Work order:
Read through the data and report every line in which the word "Spatial" occurs.
------------------------
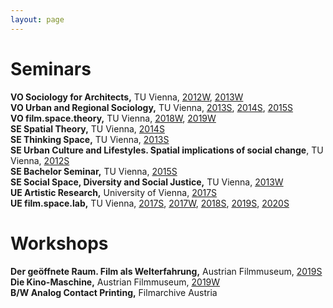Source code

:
 ```yaml
---
layout: page
---
```

# Seminars

<strong>VO Sociology for Architects,</strong> TU Vienna,  <a href="https://tiss.tuwien.ac.at/course/educationDetails.xhtml?courseNr=273013&semester=2012W&dswid=5580&dsrid=709">2012W</a>,  <a href="https://tiss.tuwien.ac.at/course/educationDetails.xhtml?dswid=9605&dsrid=323&courseNr=273013&semester=2013W"> 2013W</a><br>
<strong>VO Urban and Regional Sociology,</strong> TU Vienna,  <a href="https://tiss.tuwien.ac.at/course/educationDetails.xhtml?courseNr=280156&semester=2013S&dswid=5493&dsrid=385">2013S</a>,  <a href="https://tiss.tuwien.ac.at/course/educationDetails.xhtml?dswid=5480&dsrid=405&courseNr=280156&semester=2014S"> 2014S</a>,  <a href="https://tiss.tuwien.ac.at/course/educationDetails.xhtml?dswid=5493&dsrid=767&courseNr=280156&semester=2015S">2015S</a><br>
<strong>VO film.space.theory,</strong> TU Vienna,  <a href="https://tiss.tuwien.ac.at/course/courseDetails.xhtml?dswid=8100&dsrid=67&courseNr=280587&semester=2018W">2018W</a>,  <a href="https://tiss.tuwien.ac.at/course/courseDetails.xhtml?dswid=8100&dsrid=381&courseNr=280587&semester=2019W">2019W</a><br>
<strong>SE Spatial Theory,</strong> TU Vienna,  <a href="https://tiss.tuwien.ac.at/course/educationDetails.xhtml?dswid=4262&dsrid=427&courseNr=280171&semester=2014S"> 2014S</a><br>
<strong>SE Thinking Space,</strong> TU Vienna,  <a href="https://tiss.tuwien.ac.at/course/educationDetails.xhtml?dswid=3032&dsrid=146&courseNr=280259&semester=2013S">2013S</a><br>
<strong>SE Urban Culture and Lifestyles. Spatial implications of social change</strong>, TU Vienna,  <a href="https://tiss.tuwien.ac.at/course/educationDetails.xhtml?dswid=1618&dsrid=358&courseNr=280057&semester=2012S">2012S</a><br>
<strong>SE Bachelor Seminar,</strong> TU Vienna,  <a href="https://tiss.tuwien.ac.at/course/educationDetails.xhtml?dswid=5836&dsrid=816&courseNr=280307&semester=2015S"> 2015S</a><br>
<strong>SE Social Space, Diversity and Social Justice,</strong> TU Vienna,  <a href="https://tiss.tuwien.ac.at/course/educationDetails.xhtml?dswid=4156&dsrid=808&courseNr=280308&semester=2013W">2013W</a><br>
<strong>UE Artistic Research,</strong> University of Vienna,  <a href="https://ufind.univie.ac.at/en/course.html?lv=170731&semester=2017S">2017S</a><br>
<strong>UE film.space.lab,</strong> TU Vienna,  <a href="https://tiss.tuwien.ac.at/course/educationDetails.xhtml?courseNr=280472&semester=2017S&dswid=5836&dsrid=402">2017S</a>,  <a href="https://tiss.tuwien.ac.at/course/courseDetails.xhtml?dswid=8100&dsrid=435&courseNr=280472&semester=2017W">2017W</a>,  <a href="https://tiss.tuwien.ac.at/course/courseDetails.xhtml?dswid=8100&dsrid=549&courseNr=280537&semester=2018S">2018S</a>,  <a href="https://tiss.tuwien.ac.at/course/courseDetails.xhtml?dswid=8100&dsrid=462&courseNr=280472&semester=2019S">2019S</a>,  <a href="https://tiss.tuwien.ac.at/course/courseDetails.xhtml?dswid=3165&dsrid=899&courseNr=280472&semester=2020S">2020S</a>

# Workshops

<strong>Der geöffnete Raum. Film als Welterfahrung,</strong> Austrian Filmmuseum,  <a href="https://filmmuseum.at/jart/prj3/filmmuseum/data/uploads/Vermittlung_Forschung/SiK/Schule-im-Kino_SoSe2019.pdf" rel="noopener noreferrer" target="_blank">2019S</a><br>
<strong>Die Kino-Maschine,</strong> Austrian Filmmuseum,  <a href="https://filmmuseum.at/jart/prj3/filmmuseum/data/uploads/Vermittlung_Forschung/SiK/Schule-im-Kino_WiSe2019-20.pdf" rel="noopener noreferrer" target="_blank">2019W</a><br>
<strong>B/W Analog Contact Printing,</strong> Filmarchive Austria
------------------------
Answer box:
<strong>SE Spatial Theory,</strong> TU Vienna,  <a href="https://tiss.tuwien.ac.at/course/educationDetails.xhtml?dswid=4262&dsrid=427&courseNr=280171&semester=2014S"> 2014S</a><br>
<strong>SE Urban Culture and Lifestyles. Spatial implications of social change</strong>, TU Vienna,  <a href="https://tiss.tuwien.ac.at/course/educationDetails.xhtml?dswid=1618&dsrid=358&courseNr=280057&semester=2012S">2012S</a><br>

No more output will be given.